Al ser consultado sobre cómo un espectador puede notar estas carencias físicas a través de la televisión, Nju aseguró que la falta de preparación salta a la vista con el solo hecho de ver caminar a un jugador tras apenas 15 minutos en el campo.
«Acá en Paraguay hay un factor al que yo le puse nombre: el ‘miedo al cansancio’. Los jugadores tienen miedo de cansarse y por eso no se entregan al máximo desde los primeros minutos. Están ahorrando energía para poder terminar los 90», describió Nju.

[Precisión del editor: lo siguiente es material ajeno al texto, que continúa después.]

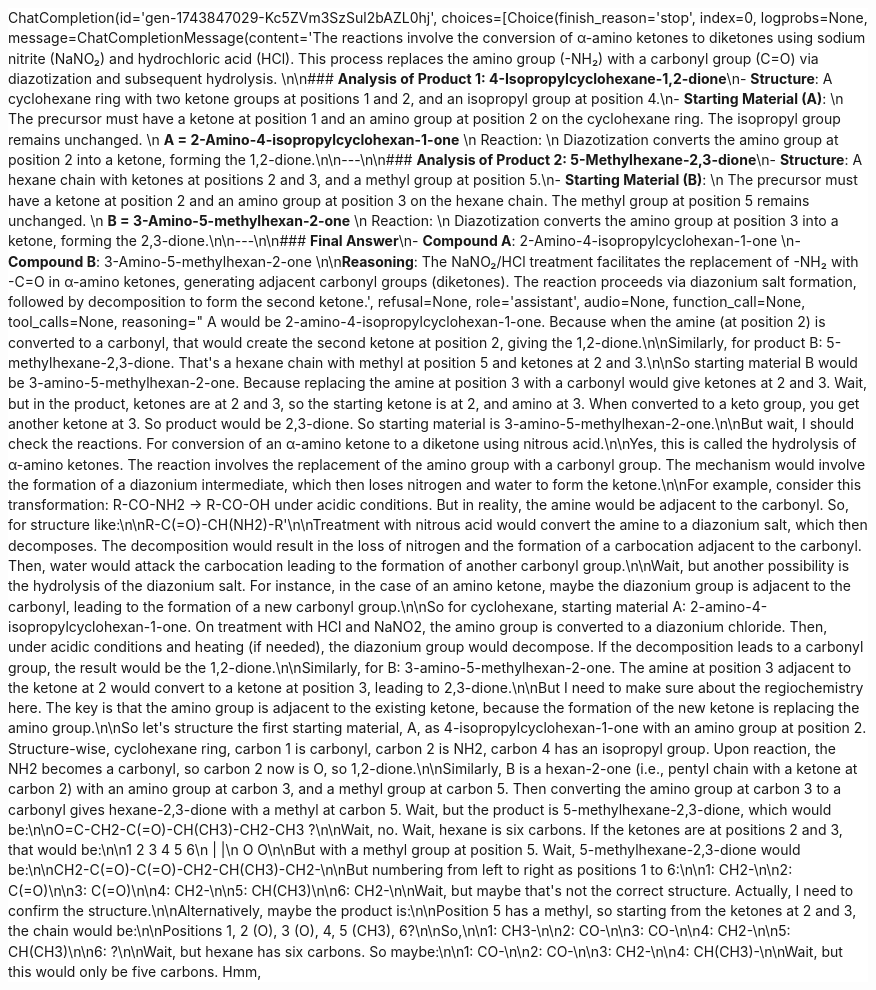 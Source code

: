 ChatCompletion(id='gen-1743847029-Kc5ZVm3SzSul2bAZL0hj',
choices=[Choice(finish_reason='stop', index=0, logprobs=None, message=ChatCompletionMessage(content='The reactions involve the conversion of α-amino ketones to diketones using sodium nitrite (NaNO₂) and hydrochloric acid (HCl). This process replaces the amino group (-NH₂) with a carbonyl group (C=O) via diazotization and subsequent hydrolysis. \n\n### **Analysis of Product 1: 4-Isopropylcyclohexane-1,2-dione**\n- **Structure**: A cyclohexane ring with two ketone groups at positions 1 and 2, and an isopropyl group at position 4.\n- **Starting Material (A)**:  \n  The precursor must have a ketone at position 1 and an amino group at position 2 on the cyclohexane ring. The isopropyl group remains unchanged.  \n  **A = 2-Amino-4-isopropylcyclohexan-1-one**  \n  Reaction:  \n  Diazotization converts the amino group at position 2 into a ketone, forming the 1,2-dione.\n\n---\n\n### **Analysis of Product 2: 5-Methylhexane-2,3-dione**\n- **Structure**: A hexane chain with ketones at positions 2 and 3, and a methyl group at position 5.\n- **Starting Material (B)**:  \n  The precursor must have a ketone at position 2 and an amino group at position 3 on the hexane chain. The methyl group at position 5 remains unchanged.  \n  **B = 3-Amino-5-methylhexan-2-one**  \n  Reaction:  \n  Diazotization converts the amino group at position 3 into a ketone, forming the 2,3-dione.\n\n---\n\n### **Final Answer**\n- **Compound A**: 2-Amino-4-isopropylcyclohexan-1-one  \n- **Compound B**: 3-Amino-5-methylhexan-2-one  \n\n**Reasoning**: The NaNO₂/HCl treatment facilitates the replacement of -NH₂ with -C=O in α-amino ketones, generating adjacent carbonyl groups (diketones). The reaction proceeds via diazonium salt formation, followed by decomposition to form the second ketone.', refusal=None, role='assistant', audio=None, function_call=None, tool_calls=None, reasoning=" A would be 2-amino-4-isopropylcyclohexan-1-one. Because when the amine (at position 2) is converted to a carbonyl, that would create the second ketone at position 2, giving the 1,2-dione.\n\nSimilarly, for product B: 5-methylhexane-2,3-dione. That's a hexane chain with methyl at position 5 and ketones at 2 and 3.\n\nSo starting material B would be 3-amino-5-methylhexan-2-one. Because replacing the amine at position 3 with a carbonyl would give ketones at 2 and 3. Wait, but in the product, ketones are at 2 and 3, so the starting ketone is at 2, and amino at 3. When converted to a keto group, you get another ketone at 3. So product would be 2,3-dione. So starting material is 3-amino-5-methylhexan-2-one.\n\nBut wait, I should check the reactions. For conversion of an α-amino ketone to a diketone using nitrous acid.\n\nYes, this is called the hydrolysis of α-amino ketones. The reaction involves the replacement of the amino group with a carbonyl group. The mechanism would involve the formation of a diazonium intermediate, which then loses nitrogen and water to form the ketone.\n\nFor example, consider this transformation: R-CO-NH2 → R-CO-OH under acidic conditions. But in reality, the amine would be adjacent to the carbonyl. So, for structure like:\n\nR-C(=O)-CH(NH2)-R'\n\nTreatment with nitrous acid would convert the amine to a diazonium salt, which then decomposes. The decomposition would result in the loss of nitrogen and the formation of a carbocation adjacent to the carbonyl. Then, water would attack the carbocation leading to the formation of another carbonyl group.\n\nWait, but another possibility is the hydrolysis of the diazonium salt. For instance, in the case of an amino ketone, maybe the diazonium group is adjacent to the carbonyl, leading to the formation of a new carbonyl group.\n\nSo for cyclohexane, starting material A: 2-amino-4-isopropylcyclohexan-1-one. On treatment with HCl and NaNO2, the amino group is converted to a diazonium chloride. Then, under acidic conditions and heating (if needed), the diazonium group would decompose. If the decomposition leads to a carbonyl group, the result would be the 1,2-dione.\n\nSimilarly, for B: 3-amino-5-methylhexan-2-one. The amine at position 3 adjacent to the ketone at 2 would convert to a ketone at position 3, leading to 2,3-dione.\n\nBut I need to make sure about the regiochemistry here. The key is that the amino group is adjacent to the existing ketone, because the formation of the new ketone is replacing the amino group.\n\nSo let's structure the first starting material, A, as 4-isopropylcyclohexan-1-one with an amino group at position 2. Structure-wise, cyclohexane ring, carbon 1 is carbonyl, carbon 2 is NH2, carbon 4 has an isopropyl group. Upon reaction, the NH2 becomes a carbonyl, so carbon 2 now is O, so 1,2-dione.\n\nSimilarly, B is a hexan-2-one (i.e., pentyl chain with a ketone at carbon 2) with an amino group at carbon 3, and a methyl group at carbon 5. Then converting the amino group at carbon 3 to a carbonyl gives hexane-2,3-dione with a methyl at carbon 5. Wait, but the product is 5-methylhexane-2,3-dione, which would be:\n\nO=C-CH2-C(=O)-CH(CH3)-CH2-CH3 ?\n\nWait, no. Wait, hexane is six carbons. If the ketones are at positions 2 and 3, that would be:\n\n1   2   3   4   5   6\n   |   |\n   O   O\n\nBut with a methyl group at position 5. Wait, 5-methylhexane-2,3-dione would be:\n\nCH2-C(=O)-C(=O)-CH2-CH(CH3)-CH2-\n\nBut numbering from left to right as positions 1 to 6:\n\n1: CH2-\n\n2: C(=O)\n\n3: C(=O)\n\n4: CH2-\n\n5: CH(CH3)\n\n6: CH2-\n\nWait, but maybe that's not the correct structure. Actually, I need to confirm the structure.\n\nAlternatively, maybe the product is:\n\nPosition 5 has a methyl, so starting from the ketones at 2 and 3, the chain would be:\n\nPositions 1, 2 (O), 3 (O), 4, 5 (CH3), 6?\n\nSo,\n\n1: CH3-\n\n2: CO-\n\n3: CO-\n\n4: CH2-\n\n5: CH(CH3)\n\n6: ?\n\nWait, but hexane has six carbons. So maybe:\n\n1: CO-\n\n2: CO-\n\n3: CH2-\n\n4: CH(CH3)-\n\nWait, but this would only be five carbons. Hmm, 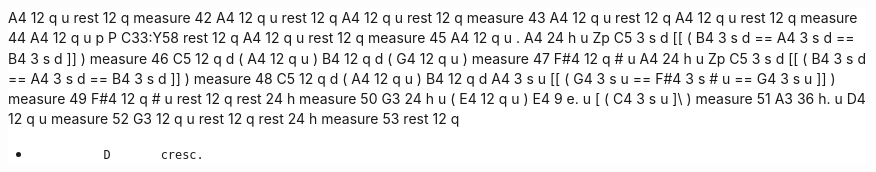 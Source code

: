 A4    12        q     u
rest  12        q
measure 42
A4    12        q     u
rest  12        q
A4    12        q     u
rest  12        q
measure 43
A4    12        q     u
rest  12        q
A4    12        q     u
rest  12        q
measure 44
A4    12        q     u         p
P    C33:Y58
rest  12        q
A4    12        q     u
rest  12        q
measure 45
A4    12        q     u         .
A4    24        h     u         Zp
C5     3        s     d  [[    (
B4     3        s     d  ==
A4     3        s     d  ==
B4     3        s     d  ]]    )
measure 46
C5    12        q     d        (
A4    12        q     u        )
B4    12        q     d        (
G4    12        q     u        )
measure 47
F#4   12        q #   u
A4    24        h     u         Zp
C5     3        s     d  [[    (
B4     3        s     d  ==
A4     3        s     d  ==
B4     3        s     d  ]]    )
measure 48
C5    12        q     d        (
A4    12        q     u        )
B4    12        q     d
A4     3        s     u  [[    (
G4     3        s     u  ==
F#4    3        s #   u  ==
G4     3        s     u  ]]    )
measure 49
F#4   12        q #   u
rest  12        q
rest  24        h
measure 50
G3    24        h     u        (
E4    12        q     u        )
E4     9        e.    u  [     (
C4     3        s     u  ]\    )
measure 51
A3    36        h.    u
D4    12        q     u
measure 52
G3    12        q     u
rest  12        q
rest  24        h
measure 53
rest  12        q
*               D       cresc. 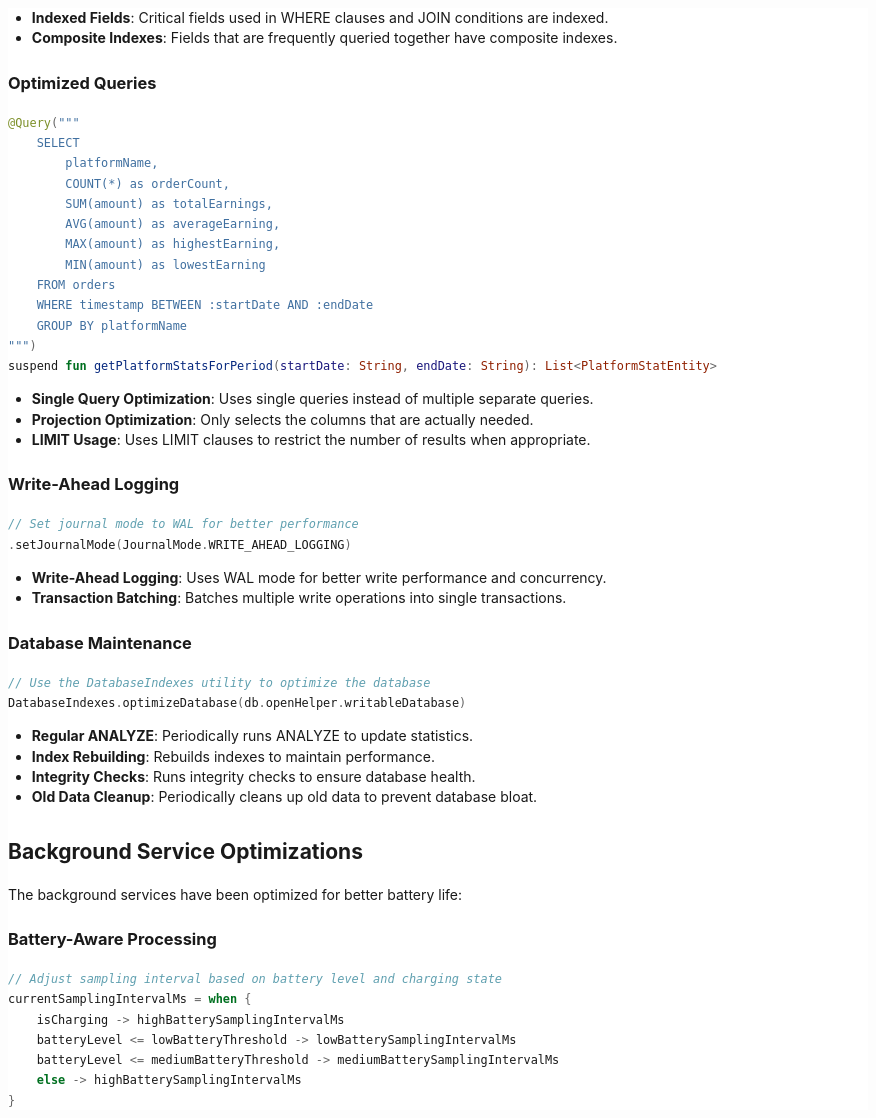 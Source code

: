- **Indexed Fields**: Critical fields used in WHERE clauses and JOIN conditions are indexed.
- **Composite Indexes**: Fields that are frequently queried together have composite indexes.

### Optimized Queries

```kotlin
@Query("""
    SELECT 
        platformName, 
        COUNT(*) as orderCount, 
        SUM(amount) as totalEarnings,
        AVG(amount) as averageEarning,
        MAX(amount) as highestEarning,
        MIN(amount) as lowestEarning
    FROM orders 
    WHERE timestamp BETWEEN :startDate AND :endDate
    GROUP BY platformName
""")
suspend fun getPlatformStatsForPeriod(startDate: String, endDate: String): List<PlatformStatEntity>
```

- **Single Query Optimization**: Uses single queries instead of multiple separate queries.
- **Projection Optimization**: Only selects the columns that are actually needed.
- **LIMIT Usage**: Uses LIMIT clauses to restrict the number of results when appropriate.

### Write-Ahead Logging

```kotlin
// Set journal mode to WAL for better performance
.setJournalMode(JournalMode.WRITE_AHEAD_LOGGING)
```

- **Write-Ahead Logging**: Uses WAL mode for better write performance and concurrency.
- **Transaction Batching**: Batches multiple write operations into single transactions.

### Database Maintenance

```kotlin
// Use the DatabaseIndexes utility to optimize the database
DatabaseIndexes.optimizeDatabase(db.openHelper.writableDatabase)
```

- **Regular ANALYZE**: Periodically runs ANALYZE to update statistics.
- **Index Rebuilding**: Rebuilds indexes to maintain performance.
- **Integrity Checks**: Runs integrity checks to ensure database health.
- **Old Data Cleanup**: Periodically cleans up old data to prevent database bloat.

## Background Service Optimizations

The background services have been optimized for better battery life:

### Battery-Aware Processing

```kotlin
// Adjust sampling interval based on battery level and charging state
currentSamplingIntervalMs = when {
    isCharging -> highBatterySamplingIntervalMs
    batteryLevel <= lowBatteryThreshold -> lowBatterySamplingIntervalMs
    batteryLevel <= mediumBatteryThreshold -> mediumBatterySamplingIntervalMs
    else -> highBatterySamplingIntervalMs
}
```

De acuerdo con su visión, esta regulación excesiva e inconsciente provoca que los deportistas completen partidos discretos, rindiendo de forma aceptable solo en lapsos de 45 minutos.
«Si fuesen personas que se cuidan y entrenan a fondo, rendirían al 200 por ciento», concluyó el exfutbolista camerunés.
Para el camerunés, uno de los mayores vicios que frenan el desarrollo deportivo en el país es la falta de profundidad en los planteles de Primera División, lo que fomenta el conformismo entre los futbolistas titulares.
«Los equipos no se procuran a tener 24 buenos jugadores o dos por puesto. Por eso el titular se siente solo, nadie le amenaza y entonces puede hacer cualquier cosa».
Según describe, basta con un golpe de fortuna para que el rigor se desvanezca. «El día que juegan más o menos bien, meten un gol de suerte y al día siguiente ya no van a la práctica porque ya se sienten ídolos. Empiezan con que ‘me duele acá, me duele allá’ y a llorar», sentenció.